Held: appeal allowed - a number of matters raised a significant forensic disadvantage to the defendant, however, not shown that the Magistrate failed to have regard to these matters - Court record demonstrates that there was no admission of guilt when the matter was first before the Court - Magistrate proceeded under a misapprehension of fact in reaching his conclusions as to guilt - order that convictions be set aside - direction that the matter be remitted for retrial.
Magistrates Court Act 1991 (SA) s 42; Evidence Act 1929 (SA) s 34CB, referred to.
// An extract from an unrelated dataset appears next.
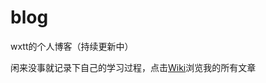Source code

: # blog
wxtt的个人博客（持续更新中）

闲来没事就记录下自己的学习过程，点击[Wiki](https://github.com/wxtt-github/blog/wiki)浏览我的所有文章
R v Cassebohm (2011) 109 SASR 465, considered.
B, VN v POLICE
[2011] SASC 151Magistrates Appeal
GRAY J:
This an appeal against conviction.[1]
[1] Pursuant to section 42 of the Magistrates Court Act 1991 (SA).
Introduction
VB, the defendant and appellant, was charged with three counts of indecently assaulting a child under the age of 14 years alleged to have occurred between 1958 and 1966. Each count related to a different complainant, all of whom were sisters.[2] It was the prosecution case that the defendant had committed each of the offences in a room at the rear of a shop which he ran in rural South Australia. On each occasion, it was said, the victim had been sent on her own to run an errand and collect an item from the defendant’s shop. The defendant was 90 years of age at the time of trial.
[2] Count 1
[The defendant] between the 1st day of January 1958, and the 31st day of December 1958 at [a rural town in South Australia] indecently assaulted DLP a child under the age of fourteen years.
Count 2
[The defendant] between the 1st day of January 1961, and the 31st day of December 1962 at [a rural town in South Australia] indecently assaulted VR a child under the age of fourteen years.
Count 3
[The defendant] between the 1st day of January 1964, and the 31st day of December 1966 at [a rural town in South Australia] indecently assaulted ZT a child under the age of fourteen years.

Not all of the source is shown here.